Tres
A la mañana siguiente, la luz del sol se filtraba a través de las ventanas polvorientas de la tienda, proyectando suaves rayos sobre mi espacio de trabajo. Todo estaba en silencio, excepto por el leve rasguño de mi lápiz contra las páginas de mi cuaderno de bocetos. Había estado trabajando en algunos diseños nuevos, tratando de dar vida a algunas ideas frescas para mis clientes. Mi última creación—un vestido de noche fluido con delicado bordado—era para la Sra. Smith, una de mis clientas más leales.
Ella debía pasar más tarde para probárselo, así que me ocupé de refinar algunos detalles mientras esperaba. Dibujar siempre había sido mi consuelo, una forma de perderme en un mundo de colores y telas, lejos de las tensiones de la realidad. Pero hoy, incluso los trazos de mi lápiz se sentían inquietos, como si algo estuviera hirviendo en el aire.
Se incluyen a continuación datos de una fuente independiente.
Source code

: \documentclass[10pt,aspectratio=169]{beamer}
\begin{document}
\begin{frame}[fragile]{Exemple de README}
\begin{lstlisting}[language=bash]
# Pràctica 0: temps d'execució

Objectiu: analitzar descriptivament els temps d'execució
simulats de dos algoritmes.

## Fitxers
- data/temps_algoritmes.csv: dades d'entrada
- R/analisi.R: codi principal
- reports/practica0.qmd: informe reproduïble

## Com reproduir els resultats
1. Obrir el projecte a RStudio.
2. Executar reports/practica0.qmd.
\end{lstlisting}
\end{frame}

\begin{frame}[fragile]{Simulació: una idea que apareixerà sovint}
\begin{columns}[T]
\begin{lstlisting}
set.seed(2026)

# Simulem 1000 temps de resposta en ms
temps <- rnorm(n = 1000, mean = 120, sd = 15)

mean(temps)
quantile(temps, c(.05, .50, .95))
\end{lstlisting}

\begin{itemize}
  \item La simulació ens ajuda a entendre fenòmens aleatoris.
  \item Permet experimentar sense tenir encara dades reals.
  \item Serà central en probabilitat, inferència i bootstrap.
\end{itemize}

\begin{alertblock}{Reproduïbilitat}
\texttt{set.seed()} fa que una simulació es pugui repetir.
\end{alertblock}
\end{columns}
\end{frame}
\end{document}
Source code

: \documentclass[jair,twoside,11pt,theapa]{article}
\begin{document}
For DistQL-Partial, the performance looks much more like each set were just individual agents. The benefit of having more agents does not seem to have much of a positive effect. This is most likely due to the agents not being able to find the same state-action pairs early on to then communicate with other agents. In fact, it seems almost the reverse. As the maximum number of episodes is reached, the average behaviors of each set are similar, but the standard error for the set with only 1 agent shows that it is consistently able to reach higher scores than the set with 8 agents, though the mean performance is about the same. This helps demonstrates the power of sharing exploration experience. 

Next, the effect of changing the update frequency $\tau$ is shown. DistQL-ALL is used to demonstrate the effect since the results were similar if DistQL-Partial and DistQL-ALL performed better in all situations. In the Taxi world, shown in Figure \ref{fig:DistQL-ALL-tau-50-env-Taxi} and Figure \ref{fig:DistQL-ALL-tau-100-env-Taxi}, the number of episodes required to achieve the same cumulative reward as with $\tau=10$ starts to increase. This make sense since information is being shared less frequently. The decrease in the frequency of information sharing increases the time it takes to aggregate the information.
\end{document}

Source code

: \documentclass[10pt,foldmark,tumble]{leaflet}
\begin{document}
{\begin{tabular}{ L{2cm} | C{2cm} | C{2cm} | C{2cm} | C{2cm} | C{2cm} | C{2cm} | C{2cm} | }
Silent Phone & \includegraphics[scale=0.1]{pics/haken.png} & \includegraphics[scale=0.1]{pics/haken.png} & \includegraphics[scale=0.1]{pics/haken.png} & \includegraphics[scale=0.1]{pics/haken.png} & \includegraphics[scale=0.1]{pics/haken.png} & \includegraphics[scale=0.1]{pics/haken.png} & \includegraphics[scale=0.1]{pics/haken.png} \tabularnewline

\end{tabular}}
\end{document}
Mi teléfono vibró ruidosamente en el mostrador, sacándome de mis pensamientos. Miré la pantalla y fruncí el ceño. El nombre de Theo apareció en ella. No esperaba que me llamara, no después de la discusión de anoche.
—¿Hola?— respondí, tratando de mantener mi voz neutral.
—Ella— la voz de Theo se escuchaba temblorosa y tensa al otro lado de la línea —Necesito tu ayuda. Por favor, estoy en la comisaría.
Mi estómago se hundió. —¿En la comisaría? Theo, ¿qué pasó?
—No tengo tiempo para explicarlo todo ahora— dijo, sus palabras atropellándose unas con otras —Solo... por favor, Ella. Necesito que vengas.
La desesperación en su voz me envió un escalofrío. No hice más preguntas. —Voy en camino— dije, agarrando mi bolso y apartando mi cuaderno de bocetos.
Estaba a medio camino de la puerta cuando casi choqué con la Sra. Smith. La amable mujer parpadeó sorprendida, sujetando su bolso.
—¡Sra. Smith! Lo siento mucho— dije rápidamente, tratando de recomponerme —Tengo que... ha surgido una emergencia familiar.
Su mirada preocupada se suavizó. —Oh, querida. No te preocupes. La familia es lo primero. Atiende lo que necesites.
Asentí agradecida. —Gracias por entender. La llamaré tan pronto como regrese.
Después de cerrar la tienda con llave, salí a la bulliciosa calle y paré un taxi. Mi corazón latía con fuerza mientras subía, dando al conductor la dirección de la comisaría. Todo el trayecto pareció una eternidad, el ruido y el caos habituales de la ciudad se desdibujaban en el fondo mientras mi mente corría. ¿En qué se había metido Theo? ¿Por qué estaba en la comisaría? Las posibilidades giraban en mi cabeza, cada una más alarmante que la anterior.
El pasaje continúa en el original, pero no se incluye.